To use alternative z-interpolation, pass the ``z_interp`` keyword argument to
:func:`~.contour_generator`. A string name can be used instead of the enum member so the
following are equivalent:

   >>> contour_generator(z_interp="Log", ...)
   >>> contour_generator(z_interp=ZInterp.Log, ...)

.. warning:

   If you are using logarithmic z-interpolation, all unmasked ``z`` values must be positive.

When might logarithmic z-interpolation be appropriate?  When contour levels are exponentially
distributed, as exponential and logarithm are inverse transforms.
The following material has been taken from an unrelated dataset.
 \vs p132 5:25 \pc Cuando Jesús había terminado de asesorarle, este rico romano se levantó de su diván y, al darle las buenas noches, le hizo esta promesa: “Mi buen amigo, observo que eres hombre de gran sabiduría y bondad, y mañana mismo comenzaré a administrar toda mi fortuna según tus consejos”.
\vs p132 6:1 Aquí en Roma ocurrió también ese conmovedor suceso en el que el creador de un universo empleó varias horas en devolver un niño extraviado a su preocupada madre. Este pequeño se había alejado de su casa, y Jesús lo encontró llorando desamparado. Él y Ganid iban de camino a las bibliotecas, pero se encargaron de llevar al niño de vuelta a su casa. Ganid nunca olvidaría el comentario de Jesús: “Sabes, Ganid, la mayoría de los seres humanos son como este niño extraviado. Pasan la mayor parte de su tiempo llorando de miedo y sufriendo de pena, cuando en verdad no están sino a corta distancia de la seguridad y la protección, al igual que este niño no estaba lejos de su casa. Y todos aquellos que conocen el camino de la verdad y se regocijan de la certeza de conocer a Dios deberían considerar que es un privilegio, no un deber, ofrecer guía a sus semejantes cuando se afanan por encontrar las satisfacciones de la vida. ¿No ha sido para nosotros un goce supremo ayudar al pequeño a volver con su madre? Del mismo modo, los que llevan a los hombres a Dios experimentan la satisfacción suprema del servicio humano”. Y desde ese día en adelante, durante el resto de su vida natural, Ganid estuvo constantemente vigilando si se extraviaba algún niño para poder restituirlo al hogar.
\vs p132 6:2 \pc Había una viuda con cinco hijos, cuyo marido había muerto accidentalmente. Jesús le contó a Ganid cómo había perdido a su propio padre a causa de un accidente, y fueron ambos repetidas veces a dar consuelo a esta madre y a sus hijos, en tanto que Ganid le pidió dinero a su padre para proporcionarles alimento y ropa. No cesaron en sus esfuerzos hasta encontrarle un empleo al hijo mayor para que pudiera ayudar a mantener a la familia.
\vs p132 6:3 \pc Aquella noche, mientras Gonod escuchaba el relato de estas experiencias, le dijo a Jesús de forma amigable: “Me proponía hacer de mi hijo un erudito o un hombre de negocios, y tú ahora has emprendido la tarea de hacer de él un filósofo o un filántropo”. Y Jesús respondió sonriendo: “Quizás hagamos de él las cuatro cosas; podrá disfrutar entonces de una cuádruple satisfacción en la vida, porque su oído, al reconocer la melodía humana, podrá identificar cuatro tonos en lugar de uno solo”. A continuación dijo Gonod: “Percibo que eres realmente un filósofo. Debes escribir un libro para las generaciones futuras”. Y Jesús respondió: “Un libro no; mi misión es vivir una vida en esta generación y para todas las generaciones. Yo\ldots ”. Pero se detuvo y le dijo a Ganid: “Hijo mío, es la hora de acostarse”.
The example below has a coarse rotated grid where ``z = np.exp(6*y)`` and the contour levels
``[0.3, 1, 3, 10, 30, 100]`` increase exponentially. Using linear z-interpolation the contour lines
are jagged, using logarithmic z-interpolation the contour lines are straight and at constant ``y``,
as expected.

.. plot::
   :separate-modes:
   :source-position: below

   from contourpy import contour_generator, ZInterp
   from contourpy.util.mpl_renderer import MplRenderer as Renderer
   import numpy as np

   n = 4
   angle = 0.4  # Radians.

   # Rotated grid.
   x, y = np.meshgrid(np.linspace(0.0, 1.0, n), np.linspace(0.0, 1.0, n))
   rot = [[np.cos(angle), np.sin(angle)], [-np.sin(angle), np.cos(angle)]]
   x, y = np.einsum('ji,mni->jmn', rot, np.dstack([x, y]))

   # z is exponential in y.
   z = np.exp(6*y)
   levels = [0.3, 1, 3, 10, 30, 100]

   renderer = Renderer(ncols=2, figsize=(8, 4))

   for ax, z_interp in enumerate([ZInterp.Linear, ZInterp.Log]):
      renderer.grid(x, y, ax=ax, color="gray", alpha=0.2)

      cont_gen = contour_generator(x, y, z, z_interp=z_interp)
      multi_lines = cont_gen.multi_lines(levels)
      renderer.multi_lines(multi_lines, cont_gen.line_type, ax=ax, linewidth=2)

      renderer.z_values(x, y, z, ax=ax)
      renderer.title(z_interp, ax=ax)

   renderer.show()

.. note::

   The difference is much less pronounced on a finer (higher resolution) grid, which can be
   confirmed by increasing the grid resolution ``n``.